Could you please retype exactly the lines from the start of the records below through the line that contains "Our goal is", both included, and leave out the pictures?

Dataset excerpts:
:::::

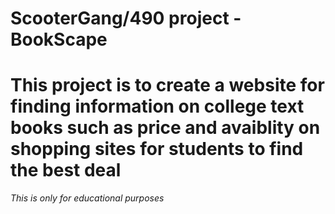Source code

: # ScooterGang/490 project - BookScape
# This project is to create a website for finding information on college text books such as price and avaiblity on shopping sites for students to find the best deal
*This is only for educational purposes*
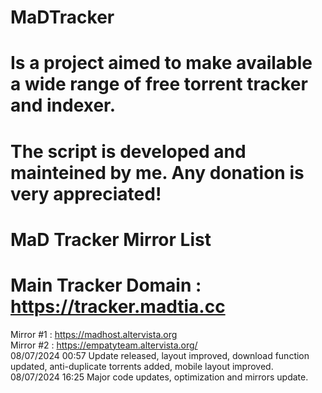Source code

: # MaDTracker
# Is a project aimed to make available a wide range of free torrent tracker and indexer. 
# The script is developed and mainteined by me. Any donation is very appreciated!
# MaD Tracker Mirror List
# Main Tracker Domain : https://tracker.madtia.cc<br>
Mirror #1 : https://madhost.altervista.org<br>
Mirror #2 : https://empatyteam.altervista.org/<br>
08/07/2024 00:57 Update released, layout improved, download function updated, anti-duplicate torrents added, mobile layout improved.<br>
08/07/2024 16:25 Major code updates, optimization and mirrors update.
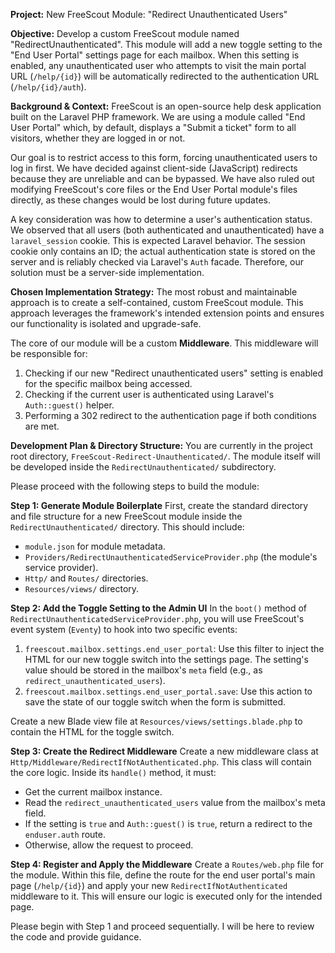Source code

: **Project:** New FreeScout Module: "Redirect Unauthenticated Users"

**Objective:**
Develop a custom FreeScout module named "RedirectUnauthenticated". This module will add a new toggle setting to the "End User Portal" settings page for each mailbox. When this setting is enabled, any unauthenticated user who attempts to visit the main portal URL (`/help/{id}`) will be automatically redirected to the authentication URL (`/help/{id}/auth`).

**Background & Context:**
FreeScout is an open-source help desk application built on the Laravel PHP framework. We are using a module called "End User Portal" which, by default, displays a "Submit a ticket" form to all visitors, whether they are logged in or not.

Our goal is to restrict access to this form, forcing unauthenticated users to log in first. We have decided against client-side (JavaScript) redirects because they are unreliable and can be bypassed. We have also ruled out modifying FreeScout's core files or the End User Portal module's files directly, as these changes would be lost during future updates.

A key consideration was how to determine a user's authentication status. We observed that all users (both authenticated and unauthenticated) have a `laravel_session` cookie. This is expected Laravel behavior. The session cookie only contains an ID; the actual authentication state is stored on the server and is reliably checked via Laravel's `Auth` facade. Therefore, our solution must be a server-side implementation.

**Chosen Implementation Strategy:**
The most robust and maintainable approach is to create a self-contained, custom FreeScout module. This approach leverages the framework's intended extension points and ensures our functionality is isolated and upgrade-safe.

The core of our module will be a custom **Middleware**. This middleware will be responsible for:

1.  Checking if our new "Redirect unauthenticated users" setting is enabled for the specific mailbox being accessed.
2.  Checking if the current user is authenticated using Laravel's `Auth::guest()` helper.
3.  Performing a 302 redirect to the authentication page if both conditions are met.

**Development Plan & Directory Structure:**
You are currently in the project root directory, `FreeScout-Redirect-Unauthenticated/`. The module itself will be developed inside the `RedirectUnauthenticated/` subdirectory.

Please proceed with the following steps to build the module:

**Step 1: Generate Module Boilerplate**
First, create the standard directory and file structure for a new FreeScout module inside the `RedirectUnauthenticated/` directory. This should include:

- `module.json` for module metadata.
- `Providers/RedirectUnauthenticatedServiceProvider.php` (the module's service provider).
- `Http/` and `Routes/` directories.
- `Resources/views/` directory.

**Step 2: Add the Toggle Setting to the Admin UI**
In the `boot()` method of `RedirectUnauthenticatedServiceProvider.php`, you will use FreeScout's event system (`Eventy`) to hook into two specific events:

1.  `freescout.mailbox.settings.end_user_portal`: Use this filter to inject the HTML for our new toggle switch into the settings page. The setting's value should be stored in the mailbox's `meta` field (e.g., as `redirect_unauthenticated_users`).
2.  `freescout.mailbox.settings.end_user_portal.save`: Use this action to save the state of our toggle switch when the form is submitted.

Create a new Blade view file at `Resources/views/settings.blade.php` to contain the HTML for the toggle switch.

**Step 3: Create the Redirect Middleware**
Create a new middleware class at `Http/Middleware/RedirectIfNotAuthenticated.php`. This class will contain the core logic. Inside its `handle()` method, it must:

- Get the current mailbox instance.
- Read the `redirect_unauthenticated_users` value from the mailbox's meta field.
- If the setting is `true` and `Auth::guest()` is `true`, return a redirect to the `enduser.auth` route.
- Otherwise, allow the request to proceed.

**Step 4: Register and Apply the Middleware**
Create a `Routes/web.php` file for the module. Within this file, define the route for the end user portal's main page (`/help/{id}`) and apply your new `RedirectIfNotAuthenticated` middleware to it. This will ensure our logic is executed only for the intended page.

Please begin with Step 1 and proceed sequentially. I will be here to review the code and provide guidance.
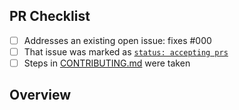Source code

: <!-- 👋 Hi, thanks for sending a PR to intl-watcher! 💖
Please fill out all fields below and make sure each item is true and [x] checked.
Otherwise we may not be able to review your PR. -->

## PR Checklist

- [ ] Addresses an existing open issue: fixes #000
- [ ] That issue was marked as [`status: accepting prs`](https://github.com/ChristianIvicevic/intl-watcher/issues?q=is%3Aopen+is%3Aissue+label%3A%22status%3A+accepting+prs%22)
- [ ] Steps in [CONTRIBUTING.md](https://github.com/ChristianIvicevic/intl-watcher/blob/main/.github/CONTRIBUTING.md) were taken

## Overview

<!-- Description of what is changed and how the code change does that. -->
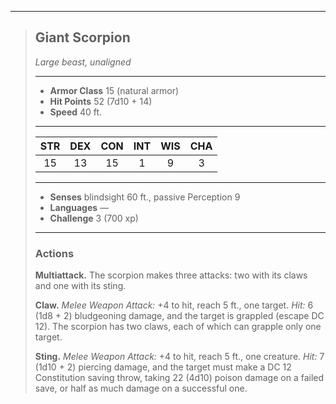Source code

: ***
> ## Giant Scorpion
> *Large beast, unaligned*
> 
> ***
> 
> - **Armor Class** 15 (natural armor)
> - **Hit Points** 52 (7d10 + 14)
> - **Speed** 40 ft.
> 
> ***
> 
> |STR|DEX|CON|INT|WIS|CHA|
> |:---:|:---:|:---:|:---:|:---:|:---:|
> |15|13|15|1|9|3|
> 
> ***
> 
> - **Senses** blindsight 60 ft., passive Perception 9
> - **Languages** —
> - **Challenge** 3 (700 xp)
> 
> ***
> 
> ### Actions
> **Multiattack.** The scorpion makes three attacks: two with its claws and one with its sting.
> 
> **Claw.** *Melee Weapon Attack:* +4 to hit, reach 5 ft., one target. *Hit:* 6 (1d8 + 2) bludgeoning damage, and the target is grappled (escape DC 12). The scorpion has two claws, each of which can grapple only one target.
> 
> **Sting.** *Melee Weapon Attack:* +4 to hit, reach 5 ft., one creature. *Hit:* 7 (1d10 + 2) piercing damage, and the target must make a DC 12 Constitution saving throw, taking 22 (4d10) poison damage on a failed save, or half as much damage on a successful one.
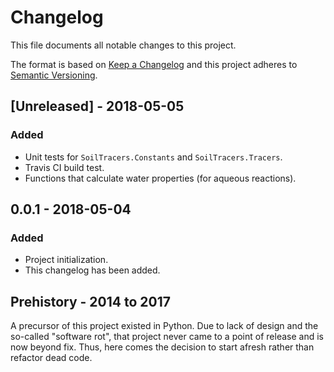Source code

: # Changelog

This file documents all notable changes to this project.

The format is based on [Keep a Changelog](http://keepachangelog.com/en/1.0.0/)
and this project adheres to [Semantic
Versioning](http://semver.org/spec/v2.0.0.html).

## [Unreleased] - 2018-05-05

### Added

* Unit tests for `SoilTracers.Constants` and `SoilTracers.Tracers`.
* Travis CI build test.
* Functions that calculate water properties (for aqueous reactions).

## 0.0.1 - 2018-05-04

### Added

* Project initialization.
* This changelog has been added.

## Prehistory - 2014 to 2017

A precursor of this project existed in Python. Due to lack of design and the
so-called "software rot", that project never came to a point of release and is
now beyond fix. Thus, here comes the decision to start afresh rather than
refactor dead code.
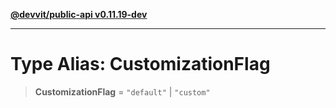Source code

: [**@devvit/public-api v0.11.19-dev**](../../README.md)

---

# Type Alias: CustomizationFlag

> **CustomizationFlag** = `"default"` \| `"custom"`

:::::

● **Solved exercise**
Source code

: # ScooterGang/490 project - BookScape
# This project is to create a website for finding information on college text books such as price and avaiblity on shopping sites for students to find the best deal
*This is only for educational purposes*
Source code

: # MaDTracker
# Is a project aimed to make available a wide range of free torrent tracker and indexer. 
# The script is developed and mainteined by me. Any donation is very appreciated!
# MaD Tracker Mirror List
# Main Tracker Domain : https://tracker.madtia.cc<br>
Mirror #1 : https://madhost.altervista.org<br>
Mirror #2 : https://empatyteam.altervista.org/<br>
08/07/2024 00:57 Update released, layout improved, download function updated, anti-duplicate torrents added, mobile layout improved.<br>
08/07/2024 16:25 Major code updates, optimization and mirrors update.
Source code

: **Project:** New FreeScout Module: "Redirect Unauthenticated Users"

**Objective:**
Develop a custom FreeScout module named "RedirectUnauthenticated". This module will add a new toggle setting to the "End User Portal" settings page for each mailbox. When this setting is enabled, any unauthenticated user who attempts to visit the main portal URL (`/help/{id}`) will be automatically redirected to the authentication URL (`/help/{id}/auth`).

**Background & Context:**
FreeScout is an open-source help desk application built on the Laravel PHP framework. We are using a module called "End User Portal" which, by default, displays a "Submit a ticket" form to all visitors, whether they are logged in or not.

Our goal is to restrict access to this form, forcing unauthenticated users to log in first. We have decided against client-side (JavaScript) redirects because they are unreliable and can be bypassed. We have also ruled out modifying FreeScout's core files or the End User Portal module's files directly, as these changes would be lost during future updates.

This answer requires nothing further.